There have been very few people in my life who I don’t put on a mask around, but even with those people it hasn’t been easy to verbalize, to get things out without writing them down. Perhaps I’ve used my skill with writing as a crutch all these years in my personal relationships, preferring to write it out instead of to face it head on, whatever IT is. When I need to confess something, when things haven’t gone the way I wish they had, it’s tough to get it out. When I am overcome with emotion and I want to share it, it’s tough.
And it’s not just my writing that I use as a crutch. These masks I often wear, they’ve become rigid, so when I have them on I can’t even move my face, like a Botox injection that won’t wear off until I’m asleep and finally vulnerable. When I try to focus, to shuck off these masks, it’s difficult to do. But I used to feel like it was impossible, and I no longer feel that way. Sometimes I need to feel that bit of discomfort in order to get to the greater good. I learned that the hard way, time after time.

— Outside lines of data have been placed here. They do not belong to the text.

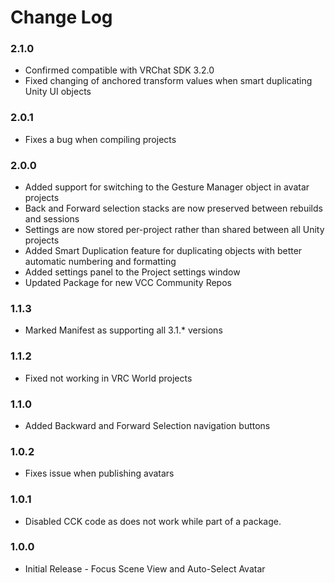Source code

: # Change Log

### 2.1.0
* Confirmed compatible with VRChat SDK 3.2.0
* Fixed changing of anchored transform values when smart duplicating Unity UI objects

### 2.0.1
* Fixes a bug when compiling projects

### 2.0.0
* Added support for switching to the Gesture Manager object in avatar projects
* Back and Forward selection stacks are now preserved between rebuilds and sessions
* Settings are now stored per-project rather than shared between all Unity projects
* Added Smart Duplication feature for duplicating objects with better automatic numbering and formatting
* Added settings panel to the Project settings window
* Updated Package for new VCC Community Repos

### 1.1.3
* Marked Manifest as supporting all 3.1.* versions

### 1.1.2
* Fixed not working in VRC World projects

### 1.1.0
* Added Backward and Forward Selection navigation buttons

### 1.0.2
* Fixes issue when publishing avatars

### 1.0.1
* Disabled CCK code as does not work while part of a package.

### 1.0.0

* Initial Release - Focus Scene View and Auto-Select Avatar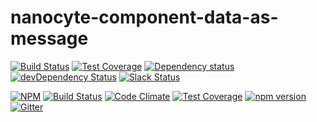# nanocyte-component-data-as-message

[![Build Status](https://travis-ci.org/octoblu/nanocyte-component-data-as-message.svg?branch=master)](https://travis-ci.org/octoblu/nanocyte-component-data-as-message)
[![Test Coverage](https://codecov.io/gh/octoblu/nanocyte-component-data-as-message/branch/master/graph/badge.svg)](https://codecov.io/gh/octoblu/nanocyte-component-data-as-message)
[![Dependency status](http://img.shields.io/david/octoblu/nanocyte-component-data-as-message.svg?style=flat)](https://david-dm.org/octoblu/nanocyte-component-data-as-message)
[![devDependency Status](http://img.shields.io/david/dev/octoblu/nanocyte-component-data-as-message.svg?style=flat)](https://david-dm.org/octoblu/nanocyte-component-data-as-message#info=devDependencies)
[![Slack Status](http://community-slack.octoblu.com/badge.svg)](http://community-slack.octoblu.com)

[![NPM](https://nodei.co/npm/nanocyte-component-data-as-message.svg?style=flat)](https://npmjs.org/package/nanocyte-component-data-as-message)
[![Build Status](https://travis-ci.org/octoblu/nanocyte-component-data-as-message.svg?branch=master)](https://travis-ci.org/octoblu/nanocyte-component-data-as-message)
[![Code Climate](https://codeclimate.com/github/octoblu/nanocyte-component-data-as-message/badges/gpa.svg)](https://codeclimate.com/github/octoblu/nanocyte-component-data-as-message)
[![Test Coverage](https://codeclimate.com/github/octoblu/nanocyte-component-data-as-message/badges/coverage.svg)](https://codeclimate.com/github/octoblu/nanocyte-component-data-as-message)
[![npm version](https://badge.fury.io/js/nanocyte-component-data-as-message.svg)](http://badge.fury.io/js/nanocyte-component-data-as-message)
[![Gitter](https://badges.gitter.im/octoblu/help.svg)](https://gitter.im/octoblu/help)
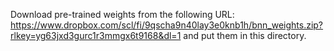Download pre-trained weights from the following URL: https://www.dropbox.com/scl/fi/9qscha9n40lay3e0knb1h/bnn_weights.zip?rlkey=yg63jxd3gurc1r3mmgx6t9168&dl=1 and put them in this directory.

But with Heidi… it’s different. I won’t deign to say it’s easy, because it’s not. It’s the classic “It’s not you, it’s me” deal, but it really is me. Luckily for me, we’ve been together long enough that she knows when I have something on my mind. She is the one person who can see through my masks and can draw me out. I know it’s not easy, and I’m not easy, but she fights for me when I won’t fight for myself. Over the years I’ve found myself relaxing around her, being myself, which is incredibly scary. But less scary lately.

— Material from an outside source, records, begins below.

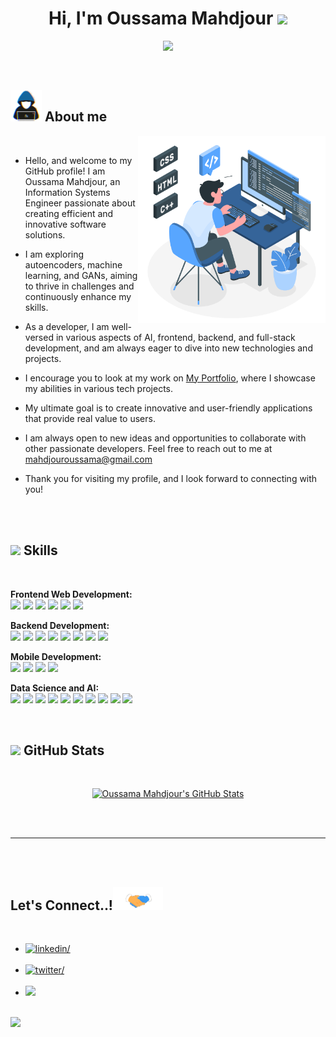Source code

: <h1 align="center"><b>Hi, I'm Oussama Mahdjour </b><img src="https://media.giphy.com/media/hvRJCLFzcasrR4ia7z/giphy.gif" width="35"></h1>

<p align="center">
  <img src="https://readme-typing-svg.herokuapp.com?font=Time+New+Roman&color=cyan&size=25&center=true&vCenter=true&width=600&height=100&lines=Welcome+to+my+GitHub+space!;An+Information+Systems+Engineer+from+Algeria;a+Passionate+about+Technology+and+Innovation">
</p>

<br>

## <picture><img src = "./about_me.gif" width = 50px></picture> **About me**

<picture>
  <source media="(max-width: 767px)" srcset="">
  <img align="right" alt="" src="./programming.svg" width=300px>
</picture>

<br>

- Hello, and welcome to my GitHub profile! I am Oussama Mahdjour, an Information Systems Engineer passionate about creating efficient and innovative software solutions.

- I am exploring autoencoders, machine learning, and GANs, aiming to thrive in challenges and continuously enhance my skills.

- As a developer, I am well-versed in various aspects of AI, frontend, backend, and full-stack development, and am always eager to dive into new technologies and projects.

- I encourage you to look at my work on [My Portfolio](https://github.com/mahdjouroussama), where I showcase my abilities in various tech projects.

- My ultimate goal is to create innovative and user-friendly applications that provide real value to users.

- I am always open to new ideas and opportunities to collaborate with other passionate developers. Feel free to reach out to me at <a href="mailto:mahdjouroussama@gmail.com">mahdjouroussama@gmail.com</a>

- Thank you for visiting my profile, and I look forward to connecting with you!

<br><br>



## <img src="https://media2.giphy.com/media/QssGEmpkyEOhBCb7e1/giphy.gif?cid=ecf05e47a0n3gi1bfqntqmob8g9aid1oyj2wr3ds3mg700bl&rid=giphy.gif" width ="25"><b> Skills</b>
<br>

<!-- Frontend Web Development -->
<p align="left">
  <b>Frontend Web Development:</b><br>
  <img src="https://img.shields.io/badge/TypeScript-3178C6?style=for-the-badge&logo=typescript&logoColor=white">
  <img src="https://img.shields.io/badge/React.js-61DAFB?style=for-the-badge&logo=react&logoColor=black">
  <img src="https://img.shields.io/badge/HTML5-E34F26?style=for-the-badge&logo=html5&logoColor=white">
  <img src="https://img.shields.io/badge/CSS3-1572B6?style=for-the-badge&logo=css3&logoColor=white">
  <img src="https://img.shields.io/badge/Tailwind_CSS-38B2AC?style=for-the-badge&logo=tailwind-css&logoColor=white">
  <img src="https://img.shields.io/badge/JavaScript-F7DF1E?style=for-the-badge&logo=javascript&logoColor=black">
</p>

<!-- Backend Development -->
<p align="left">
  <b>Backend Development:</b><br>
  <img src="https://img.shields.io/badge/Node.js-43853D?style=for-the-badge&logo=node-dot-js&logoColor=white">
  <img src="https://img.shields.io/badge/MongoDB-47A248?style=for-the-badge&logo=mongodb&logoColor=white">
  <img src="https://img.shields.io/badge/Firebase-FFCA28?style=for-the-badge&logo=firebase&logoColor=black">
  <img src="https://img.shields.io/badge/MySQL-4479A1?style=for-the-badge&logo=mysql&logoColor=white">
  <img src="https://img.shields.io/badge/Oracle_DB-F80000?style=for-the-badge&logo=oracle&logoColor=black">
<img src="https://img.shields.io/badge/REST_API-009688?style=for-the-badge">
<img src="https://img.shields.io/badge/SQL-4169E1?style=for-the-badge">
<img src="https://img.shields.io/badge/NoSQL-000000?style=for-the-badge">

</p>

<!-- Mobile Development -->
<p align="left">
  <b>Mobile Development:</b><br>
  <img src="https://img.shields.io/badge/Java-007396?style=for-the-badge&logo=java&logoColor=white">
  <img src="https://img.shields.io/badge/Android_Studio-000000?style=for-the-badge&logo=android-studio&logoColor=white">
<img src="https://img.shields.io/badge/XML-000000?style=for-the-badge">
<img src="https://img.shields.io/badge/SQLite-003B57?style=for-the-badge">

</p>

<!-- Data Science and AI -->
<p align="left">
  <b>Data Science and AI:</b><br>
  <img src="https://img.shields.io/badge/Python-3776AB?style=for-the-badge&logo=python&logoColor=white">
  <img src="https://img.shields.io/badge/Keras-D00000?style=for-the-badge&logo=keras&logoColor=white">
  <img src="https://img.shields.io/badge/OpenCV-5C3EE8?style=for-the-badge&logo=opencv&logoColor=white">
  <img src="https://img.shields.io/badge/TensorFlow-FF6F00?style=for-the-badge&logo=TensorFlow&logoColor=white">
  <img src="https://img.shields.io/badge/PyTorch-EE4C2C?style=for-the-badge&logo=PyTorch&logoColor=white">
  <img src="https://img.shields.io/badge/Pandas-150458?style=for-the-badge&logo=pandas&logoColor=white">
  <img src="https://img.shields.io/badge/NumPy-013243?style=for-the-badge&logo=numpy&logoColor=white">
  <img src="https://img.shields.io/badge/Matplotlib-FF6347?style=for-the-badge">
  <img src="https://img.shields.io/badge/Scikit_Learn-F7931E?style=for-the-badge&logo=scikit-learn&logoColor=white">
  <img src="https://img.shields.io/badge/Seaborn-000000?style=for-the-badge">
</p>

<br>

## <img src="https://media.giphy.com/media/iY8CRBdQXODJSCERIr/giphy.gif" width="35"><b> GitHub Stats </b>
<br>

<div align="center">

[![Oussama Mahdjour's GitHub Stats](https://github-readme-stats.vercel.app/api?username=mahdjourOussama&show_icons=true&theme=default)](https://github.com/mahdjourOussama)


</div>

<br>
<br>

-----

<br>
<br>

## <b> Let's Connect..!</b><img src="./handshake.gif" width ="80">
<br>
<div align='left'>

<ul>

<li>
<a href="https://linkedin.com/in/oussamamahdjour" target="_blank">
<img src="https://img.shields.io/badge/linkedin:  OussamaMahdjour-0077B5.svg?color=405DE6&style=for-the-badge&logo=linkedin&logoColor=white" alt=linkedin/>
</a>
</li>

<br>

<li>
<a href="https://twitter.com/oussama_mahdjour" target="_blank">
<img src="https://img.shields.io/badge/twitter:  mahdjourOussama-%2300acee.svg?color=1DA1F2&style=for-the-badge&logo=twitter&logoColor=white" alt=twitter/>
</a>
</li>

<br>

<li>
<a href="mailto:mahdjouroussama@gmail.com" target="_blank">
<img src="https://img.shields.io/badge/gmail:  mahdjourOussama-%23EA4335.svg?style=for-the-badge&logo=gmail&logoColor=white" t=mail/>
</a>
</li>
	
</ul>
</div>

<br>
<img src="https://user-images.githubusercontent.com/73097560/115834477-dbab4500-a447-11eb-908a-139a6edaec5c.gif">
<br>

As I’ve gotten older I realize it’s more important to let the people I care about be there for me instead of trying to always be so strong. So that this emotional rawness I can allow my wife to see becomes more of a standard for me. So that these feelings I used to drown deep down inside are allowed to swim. So I can breathe, and speak, and be.
Sam
There is much truth in what you say. Writing down what you think is much easier than speaking them aloud, which probably makes them all the sweeter when they are words of love and kindness.
I am working on saying things aloud that need to be said aloud, though. It can be such a crutch to prefer writing everything down when this world can sometimes be more receptive to the spoken word.